Aria is an open multimodal-native model with best-in-class performance across a wide range of multimodal, language, and coding tasks. It has a Mixture-of-Experts architecture, with respectively 3.9B and 3.5B activated parameters per visual token and text token.

Add Aria by @aymeric-roucher in #34157

TimmWrapper

We add a TimmWrapper set of classes such that timm models can be loaded in as transformer models into the library.

Here's a general usage example:

import torch
from urllib.request import urlopen
from PIL import Image
from transformers import AutoConfig, AutoModelForImageClassification, AutoImageProcessor

checkpoint = "timm/resnet50.a1_in1k"
img = Image.open(urlopen(
    'https://huggingface.co/datasets/huggingface/documentation-images/resolve/main/beignets-task-guide.png'
))

image_processor = AutoImageProcessor.from_pretrained(checkpoint)
inputs = image_processor(img, return_tensors="pt")
model = AutoModelForImageClassification.from_pretrained(checkpoint)

with torch.no_grad():
    logits = model(**inputs).logits

top5_probabilities, top5_class_indices = torch.topk(logits.softmax(dim=1) * 100, k=5)

Thanks to this, timm models now have access to pipelines, as well as Trainer, accelerate device maps, quantization, etc:

import torch
from urllib.request import urlopen
from PIL import Image

from transformers import pipeline

img = Image.open(urlopen(
    'https://huggingface.co/datasets/huggingface/documentation-images/resolve/main/beignets-task-guide.png'
))
pipe = pipeline("image-classification", model="timm/resnet18.a1_in1k")
print(pipe(img))

Add TimmWrapper by @qubvel and @amyeroberts in #34564

Pixtral-Large

Pixtral modeling and checkpoint conversion code has been updated to support the new Pixtral-Large model.

Update Pixtral conversion script to support large format! by @ArthurZucker in #34801

ColPali

The ColPali model was proposed in ColPali: Efficient Document Retrieval with Vision Language Models by Manuel Faysse*, Hugues Sibille*, Tony Wu*, Bilel Omrani, Gautier Viaud, Céline Hudelot, Pierre Colombo (* denotes equal contribution). Work lead by ILLUIN Technology.
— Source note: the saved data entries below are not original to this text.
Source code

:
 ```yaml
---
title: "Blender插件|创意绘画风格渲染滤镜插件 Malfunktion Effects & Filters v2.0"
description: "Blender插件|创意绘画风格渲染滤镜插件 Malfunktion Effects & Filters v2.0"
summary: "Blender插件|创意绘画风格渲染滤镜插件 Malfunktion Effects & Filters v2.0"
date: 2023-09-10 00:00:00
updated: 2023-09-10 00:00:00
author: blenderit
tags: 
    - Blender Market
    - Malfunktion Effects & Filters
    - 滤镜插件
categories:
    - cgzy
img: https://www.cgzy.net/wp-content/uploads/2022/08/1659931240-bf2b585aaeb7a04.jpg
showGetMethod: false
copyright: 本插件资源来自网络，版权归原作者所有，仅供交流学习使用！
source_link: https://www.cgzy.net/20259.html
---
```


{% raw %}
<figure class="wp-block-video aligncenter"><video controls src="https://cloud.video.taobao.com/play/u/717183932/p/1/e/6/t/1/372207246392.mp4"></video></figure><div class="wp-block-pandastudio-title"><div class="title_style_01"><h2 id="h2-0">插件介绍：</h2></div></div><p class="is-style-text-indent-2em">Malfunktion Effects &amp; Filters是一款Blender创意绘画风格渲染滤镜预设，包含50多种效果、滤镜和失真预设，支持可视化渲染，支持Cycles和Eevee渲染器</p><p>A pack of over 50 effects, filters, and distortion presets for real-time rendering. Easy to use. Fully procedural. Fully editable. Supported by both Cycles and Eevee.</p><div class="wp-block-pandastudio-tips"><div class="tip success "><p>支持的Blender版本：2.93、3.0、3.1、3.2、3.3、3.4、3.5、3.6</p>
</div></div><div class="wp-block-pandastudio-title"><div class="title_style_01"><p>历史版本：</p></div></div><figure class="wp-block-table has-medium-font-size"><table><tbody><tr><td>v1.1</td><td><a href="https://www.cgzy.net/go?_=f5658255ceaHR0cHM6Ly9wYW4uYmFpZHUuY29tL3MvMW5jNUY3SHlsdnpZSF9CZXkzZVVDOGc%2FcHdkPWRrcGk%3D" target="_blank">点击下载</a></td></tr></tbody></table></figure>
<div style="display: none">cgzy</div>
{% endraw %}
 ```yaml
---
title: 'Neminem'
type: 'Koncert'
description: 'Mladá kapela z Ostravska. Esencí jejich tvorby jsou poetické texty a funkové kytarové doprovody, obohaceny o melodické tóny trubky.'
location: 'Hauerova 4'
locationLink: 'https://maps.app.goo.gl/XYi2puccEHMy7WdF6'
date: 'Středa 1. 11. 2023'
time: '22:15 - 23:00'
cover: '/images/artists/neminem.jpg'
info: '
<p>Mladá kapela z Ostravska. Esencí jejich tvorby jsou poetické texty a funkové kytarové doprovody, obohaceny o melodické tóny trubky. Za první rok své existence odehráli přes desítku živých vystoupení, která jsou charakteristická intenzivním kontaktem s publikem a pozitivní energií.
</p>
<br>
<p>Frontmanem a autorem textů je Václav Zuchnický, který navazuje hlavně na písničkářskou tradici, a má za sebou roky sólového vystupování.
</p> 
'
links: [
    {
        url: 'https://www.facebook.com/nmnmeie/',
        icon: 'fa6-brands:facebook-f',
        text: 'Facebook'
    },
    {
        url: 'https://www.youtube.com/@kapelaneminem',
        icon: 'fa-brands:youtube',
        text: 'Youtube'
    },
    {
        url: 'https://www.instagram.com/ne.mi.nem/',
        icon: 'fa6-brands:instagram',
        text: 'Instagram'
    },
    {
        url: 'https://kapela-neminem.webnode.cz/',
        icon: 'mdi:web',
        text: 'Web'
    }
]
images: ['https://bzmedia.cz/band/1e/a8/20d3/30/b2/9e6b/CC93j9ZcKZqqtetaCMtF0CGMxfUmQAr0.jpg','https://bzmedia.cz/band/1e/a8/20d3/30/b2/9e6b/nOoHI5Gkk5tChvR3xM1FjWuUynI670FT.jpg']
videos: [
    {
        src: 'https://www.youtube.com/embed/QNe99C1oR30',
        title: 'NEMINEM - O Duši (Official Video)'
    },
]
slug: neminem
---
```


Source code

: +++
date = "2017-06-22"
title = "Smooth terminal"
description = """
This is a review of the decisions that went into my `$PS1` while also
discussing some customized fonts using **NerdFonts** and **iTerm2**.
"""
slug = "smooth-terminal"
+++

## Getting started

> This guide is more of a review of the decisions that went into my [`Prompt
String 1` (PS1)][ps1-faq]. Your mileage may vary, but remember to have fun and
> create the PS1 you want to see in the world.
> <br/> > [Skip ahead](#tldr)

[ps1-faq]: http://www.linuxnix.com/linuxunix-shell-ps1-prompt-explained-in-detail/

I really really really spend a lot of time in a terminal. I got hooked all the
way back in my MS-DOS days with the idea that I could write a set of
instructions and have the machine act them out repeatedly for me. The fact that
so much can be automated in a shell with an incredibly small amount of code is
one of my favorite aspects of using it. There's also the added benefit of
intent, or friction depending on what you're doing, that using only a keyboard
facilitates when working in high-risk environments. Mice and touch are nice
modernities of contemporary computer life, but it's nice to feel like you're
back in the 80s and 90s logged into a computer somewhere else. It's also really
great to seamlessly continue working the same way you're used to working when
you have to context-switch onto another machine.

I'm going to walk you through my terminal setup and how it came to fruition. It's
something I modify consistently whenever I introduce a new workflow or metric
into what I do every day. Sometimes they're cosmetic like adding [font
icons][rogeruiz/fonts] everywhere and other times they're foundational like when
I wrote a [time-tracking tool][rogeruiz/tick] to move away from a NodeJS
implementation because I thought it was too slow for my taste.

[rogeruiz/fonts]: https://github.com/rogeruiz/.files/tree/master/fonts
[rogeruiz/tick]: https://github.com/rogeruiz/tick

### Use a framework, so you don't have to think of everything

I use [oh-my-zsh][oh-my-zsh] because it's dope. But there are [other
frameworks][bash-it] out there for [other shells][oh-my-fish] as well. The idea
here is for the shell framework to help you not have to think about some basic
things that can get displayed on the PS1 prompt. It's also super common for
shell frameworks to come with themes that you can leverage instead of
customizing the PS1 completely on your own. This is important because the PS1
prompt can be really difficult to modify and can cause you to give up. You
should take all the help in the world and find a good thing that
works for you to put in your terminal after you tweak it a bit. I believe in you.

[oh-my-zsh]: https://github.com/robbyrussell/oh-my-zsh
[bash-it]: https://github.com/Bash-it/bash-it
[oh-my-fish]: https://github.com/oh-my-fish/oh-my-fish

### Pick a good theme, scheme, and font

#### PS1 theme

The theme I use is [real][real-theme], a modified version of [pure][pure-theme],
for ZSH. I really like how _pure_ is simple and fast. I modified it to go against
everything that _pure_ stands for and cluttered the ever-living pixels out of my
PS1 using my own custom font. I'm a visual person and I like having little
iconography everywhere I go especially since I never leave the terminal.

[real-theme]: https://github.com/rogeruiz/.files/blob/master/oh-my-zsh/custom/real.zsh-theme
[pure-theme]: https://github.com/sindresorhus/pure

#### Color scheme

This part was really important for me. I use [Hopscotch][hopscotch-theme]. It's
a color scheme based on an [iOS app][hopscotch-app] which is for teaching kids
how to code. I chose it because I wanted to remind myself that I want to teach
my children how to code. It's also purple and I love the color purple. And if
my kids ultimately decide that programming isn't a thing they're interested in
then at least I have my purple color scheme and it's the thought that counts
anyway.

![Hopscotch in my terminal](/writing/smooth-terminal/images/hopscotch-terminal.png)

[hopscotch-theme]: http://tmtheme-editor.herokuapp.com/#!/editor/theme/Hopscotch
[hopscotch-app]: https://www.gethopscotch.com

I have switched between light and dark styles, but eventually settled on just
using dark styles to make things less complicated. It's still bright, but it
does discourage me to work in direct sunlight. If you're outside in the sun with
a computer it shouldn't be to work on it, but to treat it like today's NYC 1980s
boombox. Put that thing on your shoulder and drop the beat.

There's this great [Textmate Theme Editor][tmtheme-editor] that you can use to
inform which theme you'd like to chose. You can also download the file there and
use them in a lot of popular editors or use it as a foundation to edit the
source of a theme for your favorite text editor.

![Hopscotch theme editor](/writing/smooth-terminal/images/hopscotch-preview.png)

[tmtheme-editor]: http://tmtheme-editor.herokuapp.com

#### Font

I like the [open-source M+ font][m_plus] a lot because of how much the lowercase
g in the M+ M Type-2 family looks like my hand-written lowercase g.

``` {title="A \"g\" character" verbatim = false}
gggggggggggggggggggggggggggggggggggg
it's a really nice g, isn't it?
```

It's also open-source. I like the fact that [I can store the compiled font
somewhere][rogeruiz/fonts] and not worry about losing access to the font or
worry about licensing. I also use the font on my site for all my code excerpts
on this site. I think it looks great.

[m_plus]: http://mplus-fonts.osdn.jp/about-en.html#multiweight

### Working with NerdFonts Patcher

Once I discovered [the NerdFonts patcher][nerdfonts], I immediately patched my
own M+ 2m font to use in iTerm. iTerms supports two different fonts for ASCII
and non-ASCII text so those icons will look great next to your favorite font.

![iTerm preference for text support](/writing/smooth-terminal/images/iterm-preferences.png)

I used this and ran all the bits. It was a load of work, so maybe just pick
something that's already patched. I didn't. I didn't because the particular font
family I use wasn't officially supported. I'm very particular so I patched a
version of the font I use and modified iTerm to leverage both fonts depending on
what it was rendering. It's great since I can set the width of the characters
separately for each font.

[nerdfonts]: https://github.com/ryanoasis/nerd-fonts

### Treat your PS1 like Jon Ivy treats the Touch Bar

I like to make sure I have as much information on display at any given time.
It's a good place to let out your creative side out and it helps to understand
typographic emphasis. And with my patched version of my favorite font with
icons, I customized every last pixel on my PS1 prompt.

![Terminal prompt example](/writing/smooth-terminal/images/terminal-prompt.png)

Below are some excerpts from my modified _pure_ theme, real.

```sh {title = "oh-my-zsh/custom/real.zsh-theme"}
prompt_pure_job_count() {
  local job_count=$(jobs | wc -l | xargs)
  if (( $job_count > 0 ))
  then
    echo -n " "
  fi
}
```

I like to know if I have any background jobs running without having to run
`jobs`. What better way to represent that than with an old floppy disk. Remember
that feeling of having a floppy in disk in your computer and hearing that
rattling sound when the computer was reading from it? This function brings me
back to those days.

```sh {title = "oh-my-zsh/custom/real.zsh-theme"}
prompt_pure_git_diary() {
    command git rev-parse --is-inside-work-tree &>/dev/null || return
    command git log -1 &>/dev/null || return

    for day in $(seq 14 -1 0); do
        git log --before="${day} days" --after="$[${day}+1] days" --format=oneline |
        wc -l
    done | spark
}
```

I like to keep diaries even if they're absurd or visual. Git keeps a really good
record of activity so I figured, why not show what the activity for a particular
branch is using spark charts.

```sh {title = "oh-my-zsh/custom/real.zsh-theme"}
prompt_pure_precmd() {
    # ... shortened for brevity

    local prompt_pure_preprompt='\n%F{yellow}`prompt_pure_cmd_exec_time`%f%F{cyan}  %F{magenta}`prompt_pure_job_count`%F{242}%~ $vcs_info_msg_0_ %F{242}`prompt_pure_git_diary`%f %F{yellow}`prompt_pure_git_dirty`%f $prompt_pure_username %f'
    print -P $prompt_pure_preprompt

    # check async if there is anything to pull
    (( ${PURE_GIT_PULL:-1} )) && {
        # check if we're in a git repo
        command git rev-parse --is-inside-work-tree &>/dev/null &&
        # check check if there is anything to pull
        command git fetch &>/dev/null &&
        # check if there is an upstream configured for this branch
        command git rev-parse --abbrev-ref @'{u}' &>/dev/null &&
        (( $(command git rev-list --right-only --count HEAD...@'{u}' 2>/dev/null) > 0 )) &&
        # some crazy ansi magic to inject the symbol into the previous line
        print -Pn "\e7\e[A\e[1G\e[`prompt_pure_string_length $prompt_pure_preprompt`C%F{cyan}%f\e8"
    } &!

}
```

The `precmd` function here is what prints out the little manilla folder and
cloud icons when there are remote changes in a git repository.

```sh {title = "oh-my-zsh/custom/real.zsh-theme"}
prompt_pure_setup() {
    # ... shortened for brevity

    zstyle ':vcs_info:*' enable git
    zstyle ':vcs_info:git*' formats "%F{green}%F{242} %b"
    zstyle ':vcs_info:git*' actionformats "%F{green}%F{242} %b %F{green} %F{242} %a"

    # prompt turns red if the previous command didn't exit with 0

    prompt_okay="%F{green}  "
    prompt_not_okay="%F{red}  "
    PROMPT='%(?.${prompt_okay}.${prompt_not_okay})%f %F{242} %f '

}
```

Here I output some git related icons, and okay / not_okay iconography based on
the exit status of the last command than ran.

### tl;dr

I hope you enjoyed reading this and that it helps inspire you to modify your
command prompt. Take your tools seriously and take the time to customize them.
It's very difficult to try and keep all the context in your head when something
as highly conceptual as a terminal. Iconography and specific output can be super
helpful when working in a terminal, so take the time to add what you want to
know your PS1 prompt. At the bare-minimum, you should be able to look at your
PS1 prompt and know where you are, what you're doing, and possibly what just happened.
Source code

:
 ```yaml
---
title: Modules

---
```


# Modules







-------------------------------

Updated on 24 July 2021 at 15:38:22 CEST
In the proposed ColPali approach, the authors leverage VLMs to construct efficient multi-vector embeddings directly from document images (“screenshots”) for document retrieval. They train the model to maximize the similarity between these document embeddings and the corresponding query embeddings, using the late interaction method introduced in ColBERT.

Add ColPali to 🤗 transformers by @tonywu71 and @yonigozlan in #33736

Falcon3

Falcon3 represents a natural evolution from previous releases, emphasizing expanding the models’ science, math, and code capabilities. This iteration includes five base models: Falcon3-1B-Base, Falcon3-3B-Base, Falcon3-Mamba-7B-Base, Falcon3-7B-Base, and Falcon3-10B-Base. In developing these models, the authors incorporated several key innovations aimed at improving the models’ performances while reducing training costs:

One pre-training: They conducted a single large-scale pretraining run on the 7B model, using 2048 H100 GPU chips, leveraging 14 trillion tokens featuring web, code, STEM, and curated high-quality and multilingual data. Depth up-scaling for improved reasoning: Building on recent studies on the effects of model depth, they upscaled the 7B model to a 10B parameters model by duplicating the redundant layers and continuing pre-training with 2TT of high-quality data. This yielded Falcon3-10B-Base which achieves state-of-the-art zero-shot and few-shot performance for models under 13B parameters. Knowledge distillation for better tiny models: To provide compact and efficient alternatives, we developed Falcon3-1B-Base and Falcon3-3B-Base by leveraging pruning and knowledge distillation techniques, using less than 100GT of curated high-quality data, thereby redefining pre-training efficiency.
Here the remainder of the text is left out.